TL;DR, just run `pulumi up`, and it takes care of all the heavy lifting.
In the end we see:

![summary results](./container-def.png)

In less than 30 seconds, Pulumi and Docker built the private image, made
it available on ECR, and properly moved the Service over to using it.
This was all done with a single command, with Pulumi smartly figuring
out at the end of the day exactly what changes needed to be made. From
the above we can see just the creation of the Repository components, and
the updates of the Service to now use it. A nice minimal change that
exactly matches our intuition around what would happen. If necessary,
the `awsx.ecr.Image` resource can also take many more options to
control what's happening with `docker`. Options around tagging and
caching can be configured, and the `docker` command line can also just
be augmented if necessary to handle advanced scenarios.

## Managing ECR Lifecycle Policies

In practice, an organization may be producing and uploading many images
to their private ECR repositories. This can add up in costs as time goes
on, especially when old images are stored that will never be used again.
To aid with this, Pulumi makes it easy to set up [ECR Lifecycle Policies](https://docs.aws.amazon.com/AmazonECR/latest/userguide/LifecyclePolicies.html)
to control the lifetime of your images and to easily purge unneeded
images based on flexible criteria to meet your needs.

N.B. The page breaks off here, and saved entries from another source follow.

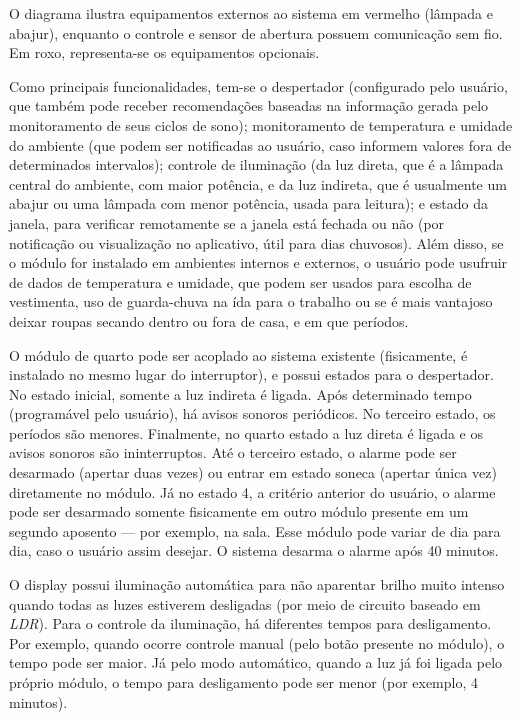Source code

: O diagrama ilustra equipamentos externos ao sistema em vermelho (lâmpada e abajur), enquanto o controle e sensor de abertura possuem comunicação sem fio. Em roxo, representa-se os equipamentos opcionais.

Como principais funcionalidades, tem-se o despertador (configurado pelo usuário, que também pode receber recomendações baseadas na informação gerada pelo monitoramento de seus ciclos de sono); monitoramento de temperatura e umidade do ambiente (que podem ser notificadas ao usuário, caso informem valores fora de determinados intervalos); controle de iluminação (da luz direta, que é a lâmpada central do ambiente, com maior potência, e da luz indireta, que é usualmente um abajur ou uma lâmpada com menor potência, usada para leitura); e estado da janela, para verificar remotamente se a janela está fechada ou não (por notificação ou visualização no aplicativo, útil para dias chuvosos). Além disso, se o módulo for instalado em ambientes internos e externos, o usuário pode usufruir de dados de temperatura e umidade, que podem ser usados para escolha de vestimenta, uso de guarda-chuva na ída para o trabalho ou se é mais vantajoso deixar roupas secando dentro ou fora de casa, e em que períodos.

O módulo de quarto pode ser acoplado ao sistema existente (fisicamente, é instalado no mesmo lugar do interruptor), e possui estados para o despertador. No estado inicial, somente a luz indireta é ligada. Após determinado tempo (programável pelo usuário), há avisos sonoros periódicos. No terceiro estado, os períodos são menores. Finalmente, no quarto estado a luz direta é ligada e os avisos sonoros são ininterruptos. Até o terceiro estado, o alarme pode ser desarmado (apertar duas vezes) ou entrar em estado soneca (apertar única vez) diretamente no módulo. Já no estado 4, a critério anterior do usuário, o alarme pode ser desarmado somente fisicamente em outro módulo presente em um segundo aposento --- por exemplo, na sala. Esse módulo pode variar de dia para dia, caso o usuário assim desejar. O sistema desarma o alarme após 40 minutos.

O display possui iluminação automática para não aparentar brilho muito intenso quando todas as luzes estiverem desligadas (por meio de circuito baseado em \emph{LDR}). Para o controle da iluminação, há diferentes tempos para desligamento. Por exemplo, quando ocorre controle manual (pelo botão presente no módulo), o tempo pode ser maior. Já pelo modo automático, quando a luz já foi ligada pelo próprio módulo, o tempo para desligamento pode ser menor (por exemplo, 4 minutos).

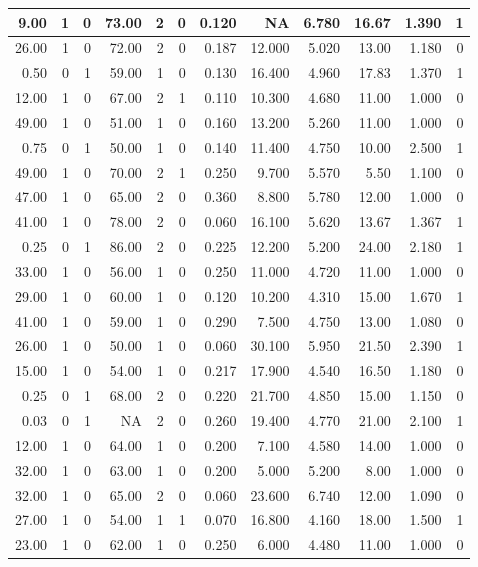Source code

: \documentclass[
]{article}
\begin{document}
\begin{table}
\begin{tabular}[t]{r|r|r|r|r|r|r|r|r|r|r|r}
\hline
9.00 & 1 & 0 & 73.00 & 2 & 0 & 0.120 & NA & 6.780 & 16.67 & 1.390 & 1\\
\hline
26.00 & 1 & 0 & 72.00 & 2 & 0 & 0.187 & 12.000 & 5.020 & 13.00 & 1.180 & 0\\
\hline
0.50 & 0 & 1 & 59.00 & 1 & 0 & 0.130 & 16.400 & 4.960 & 17.83 & 1.370 & 1\\
\hline
12.00 & 1 & 0 & 67.00 & 2 & 1 & 0.110 & 10.300 & 4.680 & 11.00 & 1.000 & 0\\
\hline
49.00 & 1 & 0 & 51.00 & 1 & 0 & 0.160 & 13.200 & 5.260 & 11.00 & 1.000 & 0\\
\hline
0.75 & 0 & 1 & 50.00 & 1 & 0 & 0.140 & 11.400 & 4.750 & 10.00 & 2.500 & 1\\
\hline
49.00 & 1 & 0 & 70.00 & 2 & 1 & 0.250 & 9.700 & 5.570 & 5.50 & 1.100 & 0\\
\hline
47.00 & 1 & 0 & 65.00 & 2 & 0 & 0.360 & 8.800 & 5.780 & 12.00 & 1.000 & 0\\
\hline
41.00 & 1 & 0 & 78.00 & 2 & 0 & 0.060 & 16.100 & 5.620 & 13.67 & 1.367 & 1\\
\hline
0.25 & 0 & 1 & 86.00 & 2 & 0 & 0.225 & 12.200 & 5.200 & 24.00 & 2.180 & 1\\
\hline
33.00 & 1 & 0 & 56.00 & 1 & 0 & 0.250 & 11.000 & 4.720 & 11.00 & 1.000 & 0\\
\hline
29.00 & 1 & 0 & 60.00 & 1 & 0 & 0.120 & 10.200 & 4.310 & 15.00 & 1.670 & 1\\
\hline
41.00 & 1 & 0 & 59.00 & 1 & 0 & 0.290 & 7.500 & 4.750 & 13.00 & 1.080 & 0\\
\hline
26.00 & 1 & 0 & 50.00 & 1 & 0 & 0.060 & 30.100 & 5.950 & 21.50 & 2.390 & 1\\
\hline
15.00 & 1 & 0 & 54.00 & 1 & 0 & 0.217 & 17.900 & 4.540 & 16.50 & 1.180 & 0\\
\hline
0.25 & 0 & 1 & 68.00 & 2 & 0 & 0.220 & 21.700 & 4.850 & 15.00 & 1.150 & 0\\
\hline
0.03 & 0 & 1 & NA & 2 & 0 & 0.260 & 19.400 & 4.770 & 21.00 & 2.100 & 1\\
\hline
12.00 & 1 & 0 & 64.00 & 1 & 0 & 0.200 & 7.100 & 4.580 & 14.00 & 1.000 & 0\\
\hline
32.00 & 1 & 0 & 63.00 & 1 & 0 & 0.200 & 5.000 & 5.200 & 8.00 & 1.000 & 0\\
\hline
32.00 & 1 & 0 & 65.00 & 2 & 0 & 0.060 & 23.600 & 6.740 & 12.00 & 1.090 & 0\\
\hline
27.00 & 1 & 0 & 54.00 & 1 & 1 & 0.070 & 16.800 & 4.160 & 18.00 & 1.500 & 1\\
\hline
23.00 & 1 & 0 & 62.00 & 1 & 0 & 0.250 & 6.000 & 4.480 & 11.00 & 1.000 & 0\\

\end{tabular}
\end{table}
\end{document}
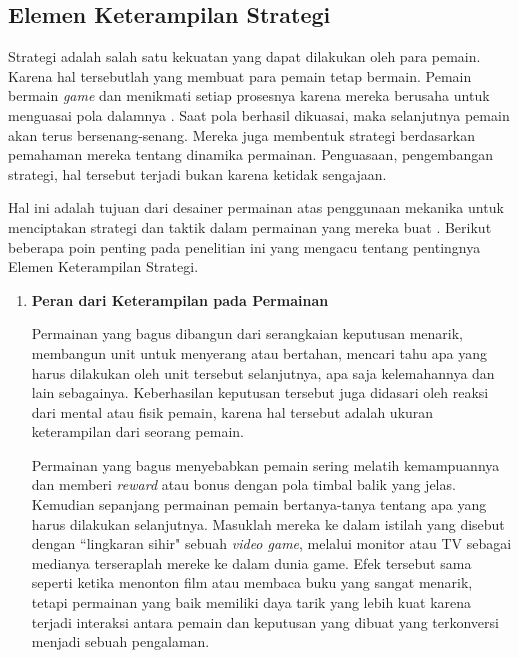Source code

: \begin{subs}
\begin{enumerate}[label=\textbf{\alph*).}]
	\end{enumerate}
	
	\subsection{Elemen Keterampilan Strategi}
	\label{sec:sub_sec2_strategi}
	\vspace{1ex}
	
	Strategi adalah salah satu kekuatan yang dapat dilakukan oleh para pemain. Karena hal tersebutlah yang membuat para pemain tetap bermain. Pemain bermain \textit{game} dan menikmati setiap prosesnya karena mereka berusaha untuk menguasai pola dalamnya \citep{Koster2013}. Saat pola berhasil dikuasai, maka selanjutnya pemain akan terus bersenang-senang. Mereka juga membentuk strategi berdasarkan pemahaman mereka tentang dinamika permainan. Penguasaan, pengembangan strategi, hal tersebut terjadi bukan karena ketidak sengajaan. 
	\vspace{1ex}
	
	Hal ini adalah tujuan dari desainer permainan atas penggunaan mekanika untuk menciptakan strategi dan taktik dalam permainan yang mereka buat \cite{Brathwaite2009}. Berikut beberapa poin penting pada penelitian ini yang mengacu tentang pentingnya Elemen Keterampilan Strategi.
	\vspace{1ex}

	\begin{enumerate}[label=\textbf{\alph*).}]
		
		\item \textbf{Peran dari Keterampilan pada Permainan}
		\setlength{\parindent}{0.8cm}
	
		Permainan yang bagus dibangun dari serangkaian keputusan menarik, membangun unit untuk menyerang atau bertahan, mencari tahu apa yang harus dilakukan oleh unit tersebut selanjutnya, apa saja kelemahannya dan lain sebagainya. Keberhasilan keputusan tersebut juga didasari oleh reaksi dari mental atau fisik pemain, karena hal tersebut adalah ukuran keterampilan dari seorang pemain.
		\vspace{1ex}
	
		Permainan yang bagus menyebabkan pemain sering melatih kemampuannya dan memberi \textit{reward} atau bonus dengan pola timbal balik yang jelas. Kemudian sepanjang permainan pemain bertanya-tanya tentang apa yang harus dilakukan selanjutnya. Masuklah mereka ke dalam istilah yang disebut dengan ``lingkaran sihir" sebuah \textit{video game}, melalui monitor atau TV sebagai medianya terseraplah mereke ke dalam dunia game. Efek tersebut sama seperti ketika menonton film atau membaca buku yang sangat menarik, tetapi permainan yang baik memiliki daya tarik yang lebih kuat karena terjadi interaksi antara pemain dan keputusan yang dibuat yang terkonversi menjadi sebuah pengalaman.
		\vspace{1ex}
		

\end{enumerate}
\end{subs}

As a simple example, here's a way to just remove any untagged images
that are older than one week old:

```typescript
// common code from before trimmed out
const repository = new awsx.ecr.Repository("repo", {
    lifeCyclePolicyArgs: {
        rules: [{
            selection: "untagged",
            maximumAgeLimit: 7,
        }],
    },
});
```

Now, you can keep your last two weeks of images around if you want them
with all tagged images (like `'latest'`) being preserved. You can
continue pushing rapidly to your repo without having to worry about
manually going and cleaning up the stale garbage in the future.

## Next Steps

We've shown how [Pulumi Crosswalk for AWS](/crosswalk/aws/)
can create a tight developer inner
loop for building, publishing, and consuming Docker images, using
private ECR repositories, while keeping all your ECS or EKS services and
tasks updated properly and securely. This can be done with flexible
policies to ensure that your repos contain the images you care about and
don't keep holding onto images you no longer need, and is all possible
from a single Pulumi app with simple commands to keep everything in
sync.

Pulumi is open source and free to use. For more information on Getting
Started, check out:

1. [AWS QuickStart](/docs/clouds/aws/get-started/)
2. [Pulumi Crosswalk for AWS Announcement](/blog/introducing-pulumi-crosswalk-for-aws-the-easiest-way-to-aws/)
3. [Mapbox IOT-as-Code with Pulumi Crosswalk for AWS](/blog/mapbox-iot-as-code-with-pulumi-crosswalk-for-aws/)
4. [Pulumi Crosswalk for AWS Documentation for ECS, EKS, ELB, and more](/docs/clouds/aws/guides/)

We think there's no easier way to do containers in a tight inner
development loop, and we hope you agree!